Une âme, un idéal, voilà ce qui survit, de ces grands morts que nous honorons.

 

Comme il atteignait la fin de cette longue vie si accablée de labeurs et de services, déjà penché vers la tombe, un jour que nous franchissions de compagnie le seuil de l’Institut, Ribot se tourna vers moi, et, mettant la main sur mon épaule, comme s’il cherchait un soutien : « Hanotaux, me dit-il, croyez-vous à l’immortalité de l’âme ? » L’anxiété était sur son visage. Il se sentait à l’heure où l’homme s’attend à la rencontre qui le guette à chaque détour de sa route. Je lui dis : « Mon cher ami, je ne suis pas assez fort, pour refaire le traité de l’Existence de Dieu de Fénelon, et encore moins les Pensées de Pascal. Quant à moi, ma position est prise. Mes aïeux ont choisi pour moi. Par eux, je me rattache à l’ordre universel, à la loi morale, à la loi chrétienne. » L’homme releva la tête et me dit : « C’est vrai. Notre devoir est inscrit en nous. Votre parole me touche » ; et, avec un sourire, il ajouta : « Je ferai le discours pour la réception de Goyau. »
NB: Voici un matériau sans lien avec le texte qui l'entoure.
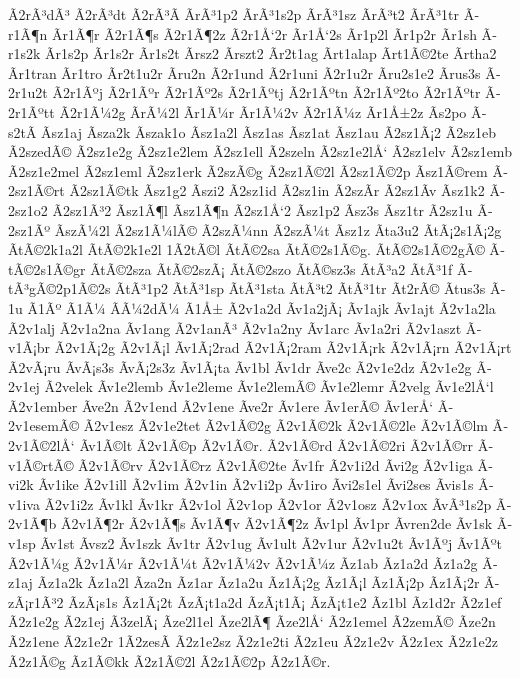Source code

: {Ã­2rÃ³dÃ³
Ã­2rÃ³dt
Ã­2rÃ³Ã­
Ã­rÃ³1p2
Ã­rÃ³1s2p
Ã­rÃ³1sz
Ã­rÃ³t2
Ã­rÃ³1tr
Ã­r1Ã¶n
Ã­r1Ã¶r
Ã­2r1Ã¶s
Ã­2r1Ã¶2z
Ã­2r1Å‘2r
Ã­r1Å‘2s
Ã­r1p2l
Ã­r1p2r
Ã­r1sh
Ã­r1s2k
Ã­r1s2p
Ã­r1s2r
Ã­r1s2t
Ã­rsz2
Ã­rszt2
Ã­r2t1ag
Ã­rt1alap
Ã­rt1Ã©2te
Ã­rtha2
Ã­r1tran
Ã­r1tro
Ã­r2t1u2r
Ã­ru2n
Ã­2r1und
Ã­2r1uni
Ã­2r1u2r
Ã­ru2s1e2
Ã­rus3s
Ã­2r1u2t
Ã­2r1Ãºj
Ã­2r1Ãºr
Ã­2r1Ãº2s
Ã­2r1Ãºtj
Ã­2r1Ãºtn
Ã­2r1Ãº2to
Ã­2r1Ãºtr
Ã­2r1Ãºtt
Ã­2r1Ã¼2g
Ã­rÃ¼2l
Ã­r1Ã¼r
Ã­r1Ã¼2v
Ã­2r1Ã¼z
Ã­r1Å±2z
Ã­s2po
Ã­s2tÃ­
Ã­sz1aj
Ã­sza2k
Ã­szak1o
Ã­sz1a2l
Ã­sz1as
Ã­sz1at
Ã­sz1au
Ã­2sz1Ã¡2
Ã­2sz1eb
Ã­2szedÃ©
Ã­2sz1e2g
Ã­2sz1e2lem
Ã­2sz1ell
Ã­2szeln
Ã­2sz1e2lÅ‘
Ã­2sz1elv
Ã­2sz1emb
Ã­2sz1e2mel
Ã­2sz1eml
Ã­2sz1erk
Ã­2szÃ©g
Ã­2sz1Ã©2l
Ã­2sz1Ã©2p
Ã­sz1Ã©rem
Ã­2sz1Ã©rt
Ã­2sz1Ã©tk
Ã­sz1g2
Ã­szi2
Ã­2sz1id
Ã­2sz1in
Ã­2szÃ­r
Ã­2sz1Ã­v
Ã­sz1k2
Ã­2sz1o2
Ã­2sz1Ã³2
Ã­sz1Ã¶l
Ã­sz1Ã¶n
Ã­2sz1Å‘2
Ã­sz1p2
Ã­sz3s
Ã­sz1tr
Ã­2sz1u
Ã­2sz1Ãº
Ã­szÃ¼2l
Ã­2sz1Ã¼lÃ©
Ã­2szÃ¼nn
Ã­2szÃ¼t
Ã­sz1z
Ã­ta3u2
Ã­tÃ¡2s1Ã¡2g
Ã­tÃ©2k1a2l
Ã­tÃ©2k1e2l
1Ã­2tÃ©l
Ã­tÃ©2sa
Ã­tÃ©2s1Ã©g.
Ã­tÃ©2s1Ã©2gÃ©
Ã­tÃ©2s1Ã©gr
Ã­tÃ©2sza
Ã­tÃ©2szÃ¡
Ã­tÃ©2szo
Ã­tÃ©sz3s
Ã­tÃ³a2
Ã­tÃ³1f
Ã­tÃ³gÃ©2p1Ã©2s
Ã­tÃ³1p2
Ã­tÃ³1sp
Ã­tÃ³1sta
Ã­tÃ³t2
Ã­tÃ³1tr
Ã­t2rÃ©
Ã­tus3s
Ã­1u
Ã­1Ãº
Ã­1Ã¼
Ã­Ã¼2dÃ¼
Ã­1Å±
Ã­2v1a2d
Ã­v1a2jÃ¡
Ã­v1ajk
Ã­v1ajt
Ã­2v1a2la
Ã­2v1alj
Ã­2v1a2na
Ã­v1ang
Ã­2v1anÃ³
Ã­2v1a2ny
Ã­v1arc
Ã­v1a2ri
Ã­2v1aszt
Ã­v1Ã¡br
Ã­2v1Ã¡2g
Ã­2v1Ã¡l
Ã­v1Ã¡2rad
Ã­2v1Ã¡2ram
Ã­2v1Ã¡rk
Ã­2v1Ã¡rn
Ã­2v1Ã¡rt
Ã­2vÃ¡ru
Ã­vÃ¡s3s
Ã­vÃ¡2s3z
Ã­v1Ã¡ta
Ã­v1bl
Ã­v1dr
Ã­ve2c
Ã­2v1e2dz
Ã­2v1e2g
Ã­2v1ej
Ã­2velek
Ã­v1e2lemb
Ã­v1e2leme
Ã­v1e2lemÃ©
Ã­v1e2lemr
Ã­2velg
Ã­v1e2lÅ‘l
Ã­2v1ember
Ã­ve2n
Ã­2v1end
Ã­2v1ene
Ã­ve2r
Ã­v1ere
Ã­v1erÃ©
Ã­v1erÅ‘
Ã­2v1esemÃ©
Ã­2v1esz
Ã­2v1e2tet
Ã­2v1Ã©2g
Ã­2v1Ã©2k
Ã­2v1Ã©2le
Ã­2v1Ã©lm
Ã­2v1Ã©2lÅ‘
Ã­v1Ã©lt
Ã­2v1Ã©p
Ã­2v1Ã©r.
Ã­2v1Ã©rd
Ã­2v1Ã©2ri
Ã­2v1Ã©rr
Ã­v1Ã©rtÃ©
Ã­2v1Ã©rv
Ã­2v1Ã©rz
Ã­2v1Ã©2te
Ã­v1fr
Ã­2v1i2d
Ã­vi2g
Ã­2v1iga
Ã­vi2k
Ã­v1ike
Ã­2v1ill
Ã­2v1im
Ã­2v1in
Ã­2v1i2p
Ã­v1iro
Ã­vi2s1el
Ã­vi2ses
Ã­vis1s
Ã­v1iva
Ã­2v1i2z
Ã­v1kl
Ã­v1kr
Ã­2v1ol
Ã­2v1op
Ã­2v1or
Ã­2v1osz
Ã­2v1ox
Ã­vÃ³1s2p
Ã­2v1Ã¶b
Ã­2v1Ã¶2r
Ã­2v1Ã¶s
Ã­v1Ã¶v
Ã­2v1Ã¶2z
Ã­v1pl
Ã­v1pr
Ã­vren2de
Ã­v1sk
Ã­v1sp
Ã­v1st
Ã­vsz2
Ã­v1szk
Ã­v1tr
Ã­2v1ug
Ã­v1ult
Ã­2v1ur
Ã­2v1u2t
Ã­v1Ãºj
Ã­v1Ãºt
Ã­2v1Ã¼g
Ã­2v1Ã¼r
Ã­2v1Ã¼t
Ã­2v1Ã¼2v
Ã­2v1Ã¼z
Ã­z1ab
Ã­z1a2d
Ã­z1a2g
Ã­z1aj
Ã­z1a2k
Ã­z1a2l
Ã­za2n
Ã­z1ar
Ã­z1a2u
Ã­z1Ã¡2g
Ã­z1Ã¡l
Ã­z1Ã¡2p
Ã­z1Ã¡2r
Ã­zÃ¡r1Ã³2
Ã­zÃ¡s1s
Ã­z1Ã¡2t
Ã­zÃ¡t1a2d
Ã­zÃ¡t1Ã¡
Ã­zÃ¡t1e2
Ã­z1bl
Ã­z1d2r
Ã­2z1ef
Ã­2z1e2g
Ã­2z1ej
Ã­3zelÃ¡
Ã­ze2l1el
Ã­ze2lÃ¶
Ã­ze2lÅ‘
Ã­2z1emel
Ã­2zemÃ©
Ã­ze2n
Ã­2z1ene
Ã­2z1e2r
1Ã­2zesÃ­
Ã­2z1e2sz
Ã­2z1e2ti
Ã­2z1eu
Ã­2z1e2v
Ã­2z1ex
Ã­2z1e2z
Ã­2z1Ã©g
Ã­z1Ã©kk
Ã­2z1Ã©2l
Ã­2z1Ã©2p
Ã­2z1Ã©r.
}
Ce discours, il l’écrivit ; il le couronna par cette conclusion si belle, qui est comme une profession de foi : « Quel que soit l’avenir des croyances religieuses en France, une Église qui compte dans le passé tant de gloires, qui inspire tant de dévouements, qui fait vivre en paix tant de consciences, qui soulage et console tant de souffrances, ne peut pas ne pas tenir une grande place dans notre société. Sur ce terrain de la liberté et du respect mutuel de toutes les convictions, pourquoi tous les Français ne pourraient-ils pas se donner la main ?.... Quoique j’approche du terme d’une carrière déjà longue, je ne désespère pas de voir la France victorieuse et toujours menacée, rassembler ses forces, écarter les querelles qui ne peuvent, que l’affaiblir et, sans rien abdiquer des principes de la société moderne, se reposer enfin sur l’union sincère de tous les hommes de bonne volonté. »

Homme de bonne volonté !... Il ne put même pas prononcer cette forte parole sous la coupole qui en eût multiplié le retentissement. Il mourut avant le jour fixé pour la réception.

L’idéal et l’âme subsistent. Inclinons-nous devant l’image qui consacre cette grande mémoire ; gardons au cœur la parole et l’exemple.